This Spring, I am [planning to] grow my own hops. This is not something I’ve ever done. I received my rhizomes and pretty extensive instructions in the mail yesterday. I purchase 2 Centennial and 2 Cascade rhizomes. I’ll keep this page updated with photos. According to what I’ve read, you can’t really rely on estimating alpha acids with homegrown hops (it’s trial and error), and therefore should really use them more for aroma, flavor, dry hopping, etc; not bittering. Had I known that I might not have bought Centennial. But I’m looking forward to experimenting. Planning to plant in next couple weeks. The weather here has been odd lately, so I want to try to avoid planting when there’s still frost coming.
Planted. The soil here is really terrible and rocky, but I dug out a couple of trenches about 9″ deep, filled with gardening soil blend, and made mounds on top. I planted the rhizomes about 1-2″ below the surface of that.
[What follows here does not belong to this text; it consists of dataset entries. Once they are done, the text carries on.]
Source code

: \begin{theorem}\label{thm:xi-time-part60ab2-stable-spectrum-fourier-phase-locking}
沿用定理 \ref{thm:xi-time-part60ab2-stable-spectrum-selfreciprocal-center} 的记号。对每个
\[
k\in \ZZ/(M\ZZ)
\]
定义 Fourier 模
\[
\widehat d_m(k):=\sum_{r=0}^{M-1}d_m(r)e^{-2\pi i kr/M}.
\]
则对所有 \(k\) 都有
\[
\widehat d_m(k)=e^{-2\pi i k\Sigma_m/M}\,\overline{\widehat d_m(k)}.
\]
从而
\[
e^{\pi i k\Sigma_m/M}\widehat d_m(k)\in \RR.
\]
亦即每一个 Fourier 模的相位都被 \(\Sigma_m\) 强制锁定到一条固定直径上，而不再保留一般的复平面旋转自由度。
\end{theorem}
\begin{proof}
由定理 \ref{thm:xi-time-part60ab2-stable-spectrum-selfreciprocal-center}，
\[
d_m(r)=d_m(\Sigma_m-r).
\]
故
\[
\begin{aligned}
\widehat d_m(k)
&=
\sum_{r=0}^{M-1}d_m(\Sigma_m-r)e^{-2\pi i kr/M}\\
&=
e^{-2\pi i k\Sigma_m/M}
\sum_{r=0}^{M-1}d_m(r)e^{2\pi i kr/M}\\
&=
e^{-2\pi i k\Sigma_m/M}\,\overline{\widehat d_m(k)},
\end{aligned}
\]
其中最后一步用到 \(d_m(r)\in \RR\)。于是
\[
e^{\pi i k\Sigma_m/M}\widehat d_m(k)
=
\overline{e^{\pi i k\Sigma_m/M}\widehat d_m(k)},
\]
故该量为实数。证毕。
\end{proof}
I think the growth rate seems a bit slow. I got 2 rhizomes of each hop variety and I may have planted them a bit too close. For each type of hop, it seems only 1 or the 2 rhizomes is sprouting. The weather has still dipped into quite cold temps here at times. The tallest Cascade is about 4-5″ tall. When they get about 12″, I will pick the best 2 and prune the rest. I need a support system of some kind too, to wrap the vines around.
The Cascade is ahead of the Centennial and almost ready for some kind of support system, I think. So I ran some twine:
Flowers… which will soon be cones?
Spotted the first cones! These are the Cascade.
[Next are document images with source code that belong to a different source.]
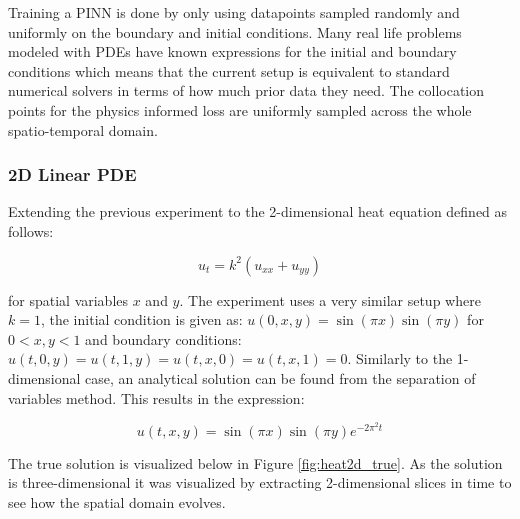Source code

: Training a PINN is done by only using datapoints sampled randomly and uniformly on the boundary and initial conditions. Many real life problems modeled with PDEs have known expressions for the initial and boundary conditions which means that the current setup is equivalent to standard numerical solvers in terms of how much prior data they need. The collocation points for the physics informed loss are uniformly sampled across the whole spatio-temporal domain.

\subsubsection{2D Linear PDE}

Extending the previous experiment to the 2-dimensional heat equation defined as follows:

\begin{equation}
    u_t = k^2 (u_{xx} + u_{yy})
    \label{eq:heat2d}
\end{equation}

\noindent for spatial variables $x$ and $y$. The experiment uses a very similar setup where $k = 1$, the initial condition is given as: $u(0, x, y) = \sin(\pi x) \sin(\pi y)$ for $0 < x, y < 1$ and boundary conditions: $u(t, 0, y) = u(t, 1, y) = u(t, x, 0) = u(t, x, 1) = 0$. Similarly to the 1-dimensional case, an analytical solution can be found from the separation of variables method. This results in the expression:

\begin{equation}
    u(t, x, y) = \sin(\pi x) \sin(\pi y) e^{- 2 \pi^2 t}
    \label{eq:heat2dsolution}
\end{equation}

The true solution is visualized below in Figure \ref{fig:heat2d_true}. As the solution is three-dimensional it was visualized by extracting 2-dimensional slices in time to see how the spatial domain evolves.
Decided to finally harvest the cones that didn’t look like they were getting any bigger. They had the springy, papery feel that they are supposed to. Only got a few Cascades, and got NONE from the Centennial plant. I’ve read not to expect much the first year while the root system is being established, so I’ll see next year. I’m air-drying now, then will freeze them. Maybe I’ll dry hop with these Cascades.